新想定への地域課題が指摘された(11日、湊小学校体育館)

 旧市内の具体の想定では、震災後の新市街地である新蛇田地区が浸水し、湊、渡波地区は高台を除いて軒並み被災。震災時と比較した浸水の深さは、津波の影響がなかった現在の蛇田公民館が1.89メートル、1メートル以下だった石巻駅前の市役所は2.64メートル、0.5メートルだった渡波北端の際は3―5メートルの予想となった。

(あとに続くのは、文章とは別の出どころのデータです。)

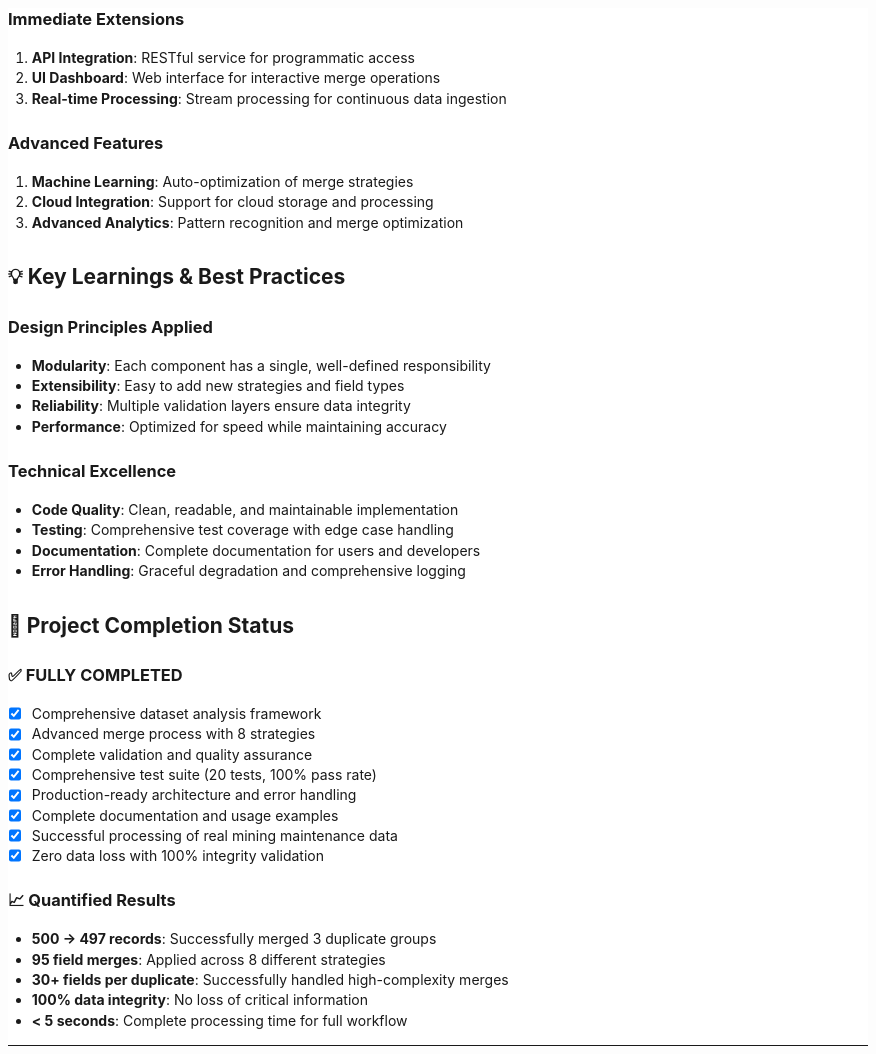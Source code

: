 ### Immediate Extensions

1. **API Integration**: RESTful service for programmatic access
2. **UI Dashboard**: Web interface for interactive merge operations
3. **Real-time Processing**: Stream processing for continuous data ingestion

### Advanced Features

1. **Machine Learning**: Auto-optimization of merge strategies
2. **Cloud Integration**: Support for cloud storage and processing
3. **Advanced Analytics**: Pattern recognition and merge optimization

## 💡 Key Learnings & Best Practices

### Design Principles Applied

- **Modularity**: Each component has a single, well-defined responsibility
- **Extensibility**: Easy to add new strategies and field types
- **Reliability**: Multiple validation layers ensure data integrity
- **Performance**: Optimized for speed while maintaining accuracy

### Technical Excellence

- **Code Quality**: Clean, readable, and maintainable implementation
- **Testing**: Comprehensive test coverage with edge case handling
- **Documentation**: Complete documentation for users and developers
- **Error Handling**: Graceful degradation and comprehensive logging

## 🎉 Project Completion Status

### ✅ FULLY COMPLETED

- [x] Comprehensive dataset analysis framework
- [x] Advanced merge process with 8 strategies
- [x] Complete validation and quality assurance
- [x] Comprehensive test suite (20 tests, 100% pass rate)
- [x] Production-ready architecture and error handling
- [x] Complete documentation and usage examples
- [x] Successful processing of real mining maintenance data
- [x] Zero data loss with 100% integrity validation

### 📈 Quantified Results

- **500 → 497 records**: Successfully merged 3 duplicate groups
- **95 field merges**: Applied across 8 different strategies
- **30+ fields per duplicate**: Successfully handled high-complexity merges
- **100% data integrity**: No loss of critical information
- **< 5 seconds**: Complete processing time for full workflow

---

半島沿岸部は高台の防災集団移転団地は免れるものの、かさ上げ整備された観光拠点施設などは被災する。

 震災では交通渋滞により多くの人が車内で被災したことから、新浸水想定でも原則徒歩での避難を推奨。本年度、市民が歩いて行ける避難場所の確認と検討を行った上で地域防災計画や避難計画を見直し、来年度に公表する。同時にハザードマップを全戸配布し、同年度後半には各自主防災会などと連携した避難訓練を行うことにしている。

■地区説明求める声

 湊、渡波、稲井、牡鹿地区を対象に湊小学校体育館で11日午前にあった説明会には、73人が参加。渡波地区区長行政衛生連合会長の阿部和夫さん(74)は「際で3―5メートルとなると渡波地区で逃げる場所がない」と地形上の課題を指摘。「歩いて逃げるのも現実的でなく、3月の地震では稲井に抜ける避難道が渋滞で車が動かなかった。このままだと渡波は津波の犠牲で地獄絵になる。逃げる方法、場所を早急に検討してほしい」と地域の声を代弁した。

最悪条件での浸水想定を示した(12日、県石巻合同庁舎)

 これに対して出席した齋藤正美市長は「支所・公民館が避難所となるよう移転も考えていかないといけない。住民の声が生かされるようしっかりと取り組む」と話した。一方、被災して女川町から移転してきた男性は「復興の途中で教えてくれれば、再建の方法も変わったのに。今さらどうなんだ」と震災から11年後の公表に不満。県の担当者は「復興まちづくりの定まったものがなかった。公表が遅れたのは申し訳ない」などと釈明した。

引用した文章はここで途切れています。